Dass der weihnachtliche Gabentisch nicht unbedingt äußerst karg ausfallen muss, zeigt die bayrische Stadt Burghausen, die ihren sozial schwachen Mitbürgern eine Weihnachtsbeihilfe gewährt. In einer amtlichen Mitteilung weist die Stadt die Bezieher von ALG-II und Sozialhilfe auf diese Möglichkeit hin. „Dieses ist ein positives Beispiel dafür, dass sich eine Stadt zu ihrer sozialen Verantwortung bekennt und christliche Werte nicht nur als Lippenbekenntnisse verstehen. Deshalb möchten wir diese Stadt herausstellen. Bislang haben wir leider nur besonders negative Beispiele von Arbeitslosenfeindlichkeit anführen können und entsprechend negative Auszeichnungen verliehen.

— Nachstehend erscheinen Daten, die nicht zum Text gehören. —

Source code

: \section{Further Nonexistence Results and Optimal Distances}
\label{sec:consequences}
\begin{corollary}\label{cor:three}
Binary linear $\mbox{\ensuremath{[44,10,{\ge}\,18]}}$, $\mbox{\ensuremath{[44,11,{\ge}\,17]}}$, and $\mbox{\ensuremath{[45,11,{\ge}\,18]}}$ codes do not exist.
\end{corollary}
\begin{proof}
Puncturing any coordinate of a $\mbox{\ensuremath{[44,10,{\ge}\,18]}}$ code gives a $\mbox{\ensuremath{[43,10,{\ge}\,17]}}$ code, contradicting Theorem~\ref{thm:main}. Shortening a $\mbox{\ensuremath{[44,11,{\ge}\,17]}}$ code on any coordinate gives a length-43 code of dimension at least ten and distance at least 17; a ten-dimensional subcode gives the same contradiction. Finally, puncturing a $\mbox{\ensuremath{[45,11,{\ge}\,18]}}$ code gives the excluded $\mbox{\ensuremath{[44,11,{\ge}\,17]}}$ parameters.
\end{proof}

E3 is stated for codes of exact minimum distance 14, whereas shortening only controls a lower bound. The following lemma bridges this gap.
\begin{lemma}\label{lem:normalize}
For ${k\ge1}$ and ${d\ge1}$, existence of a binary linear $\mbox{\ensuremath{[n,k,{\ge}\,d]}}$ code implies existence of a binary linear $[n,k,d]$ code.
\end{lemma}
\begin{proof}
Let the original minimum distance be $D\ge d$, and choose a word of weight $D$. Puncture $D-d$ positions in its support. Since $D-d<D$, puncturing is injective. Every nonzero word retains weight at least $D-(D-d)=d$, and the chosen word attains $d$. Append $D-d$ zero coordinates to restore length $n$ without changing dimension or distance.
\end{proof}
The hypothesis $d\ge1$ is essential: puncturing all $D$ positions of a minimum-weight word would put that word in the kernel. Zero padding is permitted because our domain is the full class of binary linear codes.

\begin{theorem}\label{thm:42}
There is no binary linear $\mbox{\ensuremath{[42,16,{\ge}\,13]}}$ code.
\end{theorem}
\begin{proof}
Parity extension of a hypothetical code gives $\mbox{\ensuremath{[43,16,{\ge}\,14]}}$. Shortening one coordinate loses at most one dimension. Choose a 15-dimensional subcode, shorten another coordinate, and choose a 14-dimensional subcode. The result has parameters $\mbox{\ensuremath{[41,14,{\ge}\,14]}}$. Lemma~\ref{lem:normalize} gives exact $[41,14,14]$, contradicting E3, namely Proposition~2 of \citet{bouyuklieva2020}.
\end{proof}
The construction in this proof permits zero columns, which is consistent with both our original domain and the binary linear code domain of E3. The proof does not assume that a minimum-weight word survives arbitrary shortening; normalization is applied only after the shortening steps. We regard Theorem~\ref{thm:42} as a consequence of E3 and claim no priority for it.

„Die Stadt Burghausen zeigt allerdings, dass es auch innerhalb der Hartz-IV-Gesetzgebung - selbst bei konformer Auslegung - noch Spielräume gibt. Angesichts der Regelsätze handelt es sich nicht um Bettelei, sondern um berechtigte Ansprüche“, so Behrsing, Sprecher der Initiative. Laut der Initiative enthält die Regelsatzverordnung, die für ALG-II und Sozialhilfe gleich ist, keine Berücksichtigung für das Weihnachtsfest. Sämtliche Positionen seien nur auf den notwendigsten Lebensbedarf zugeschnitten und Ansparungen für Weihnachten ausgeschlossen. Ein gewisser Betrag müsse monatlich für Renovierungen, notwendige Anschaffungen und Reparaturen zurückgelegt werden. „Burghausen wird deshalb diese Woche eine Urkunde erhalten, die unsere Wertschätzung ausdrückt“, sagte Martin Behrsing, Erwerbslosen Forum Deutschland in Bonn.
„Wir raten allen Betroffen, bei ihren zuständigen Behörden einen Antrag auf Weihnachtsbeihilfe zu stellen und hoffen, dass viele dem Beispiel der Stadt Burghausen folgen. Der Öffentlichkeit sollte endlich bekannt sein, dass der Regelsatz nicht die tatsächlichen Lebenshaltungskosten von 2005 berücksichtigt, sondern sich an den Kosten von 1998 orientiert. Auch hat der Gesetzgeber Anlässe, wie Weihnachten schlichtweg übersehen“, so Martin Behrsing.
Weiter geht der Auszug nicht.